Sharma found himself wondering: Is there any way to put this awful black gunk to good use? He realized how similar the soot was to the black ink in your standard ballpoint pen, and the comparison prompted him to begin digging deeper.
Inspired by what he saw on his trip, Sharma and fellow co-founder Nikhil Kaushik launched Graviky Labs.
The team is the mastermind behind Air-Ink — an ink that's made from the dirty black pollution emitted from vehicles.
As you can imagine, it takes a few steps to go from air pollution to black ink that's safe for anyone to use.
First, Sharma and his team came up with what they dubbed a "Kaalink" — a device that connects with a vehicle's exhaust pipe to collect soot and pollutants that would otherwise be jetting out into the open air while the engine is running.
Graviky Labs then takes the soot and pollutants and removes harmful or unnecessary materials — like metals and carcinogens — so all that's left is a carbon rich pigment that can be made into various inks and paints.
As of now, Air-Ink is available in various sizes of markers, as well as a printing ink set — and the process of making them is smart for a few reasons.
The obvious positive aspect to Air-Ink is that it prevents pollutants from getting into the atmosphere, keeping our air healthier to breathe.

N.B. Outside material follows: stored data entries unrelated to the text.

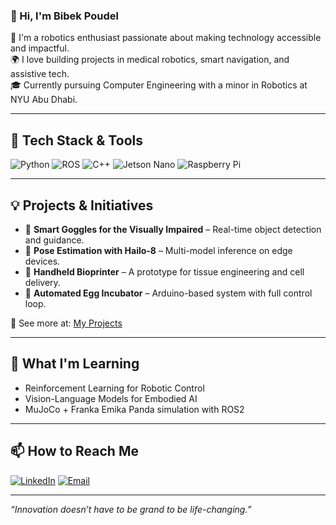 ### 👋 Hi, I'm Bibek Poudel

🚀 I'm a robotics enthusiast passionate about making technology accessible and impactful.  
🌍 I love building projects in medical robotics, smart navigation, and assistive tech.  
🎓 Currently pursuing Computer Engineering with a minor in Robotics at NYU Abu Dhabi.

---

## 🔧 Tech Stack & Tools
![Python](https://img.shields.io/badge/-Python-333?style=flat&logo=python)
![ROS](https://img.shields.io/badge/-ROS-333?style=flat&logo=ros)
![C++](https://img.shields.io/badge/-C++-333?style=flat&logo=c%2B%2B)
![Jetson Nano](https://img.shields.io/badge/-JetsonNano-333?style=flat&logo=nvidia)
![Raspberry Pi](https://img.shields.io/badge/-RaspberryPi-333?style=flat&logo=raspberrypi)

---

## 💡 Projects & Initiatives
- 🤖 **Smart Goggles for the Visually Impaired** – Real-time object detection and guidance.
- 🧠 **Pose Estimation with Hailo-8** – Multi-model inference on edge devices.
- 🧪 **Handheld Bioprinter** – A prototype for tissue engineering and cell delivery.
- 🥚 **Automated Egg Incubator** – Arduino-based system with full control loop.

📌 See more at: [My Projects]([https://github.com/bibekpoudel?tab=repositories](https://bk-poudel.github.io/#projects))

---

## 🌱 What I'm Learning
- Reinforcement Learning for Robotic Control
- Vision-Language Models for Embodied AI
- MuJoCo + Franka Emika Panda simulation with ROS2

---

## 📫 How to Reach Me
[![LinkedIn](https://img.shields.io/badge/-LinkedIn-0072b1?style=flat&logo=linkedin)](https://www.linkedin.com/in/bibek-poudel-731920200/)
[![Email](https://img.shields.io/badge/-Email-D14836?style=flat&logo=gmail&logoColor=white)](mailto:bp2376@nyu.edu)

---

_“Innovation doesn’t have to be grand to be life-changing.”_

But it also curbs our reliance on conventional ink-making methods that rely on the deliberate burning of fossil fuels to get the job done, Graviky Labs notes.
“We are trying to not only capture pollution and recycle pollution," Kaushik explains, but they're also ensuring less carbon is being emitted from other ink-making sources.
In other words, it's a win-win.
Of course, it also helps that the ink can produce some pretty incredible works of art.
Right now, Air-Ink is only available through a Kickstarter campaign, which is aiming to expand Graviky Labs' operations.
Through funds raised online, Sharma's team is planning to also create oil-based, fabric, and outdoor paints. And from the looks of it, Air-Ink is on the right track to success.
With three weeks still left to go of the campaign, Graviky Labs' Kickstarter has already surpassed its initial fundraising goal of nearly $10,000.
"It feels great,” co-founder Kaushik says of the campaign's success thus far. “We have heard from a lot of people that they want to use it."
Air-Ink won't solve the world's air pollution problems in the long-term. But it's the right type of idea the world needs now.
Most eco-friendly innovations combating climate change and curbing pollution are expensive "replacement" technologies — such as electric cars replacing gas-powered ones — and other things that take longer to go mainstream economically, according to Kaushik. Over the next few years, however, it'll be crucial that we develop less expensive adaptations that can be applied to current technologies (even those as basic as ink production) that will help make the planet greener in the meantime. That's where innovations like Air-Ink come in.
“This is something that can help," Kaushik says. "But it has to be part of a bigger system where other technologies and other innovations pitch in."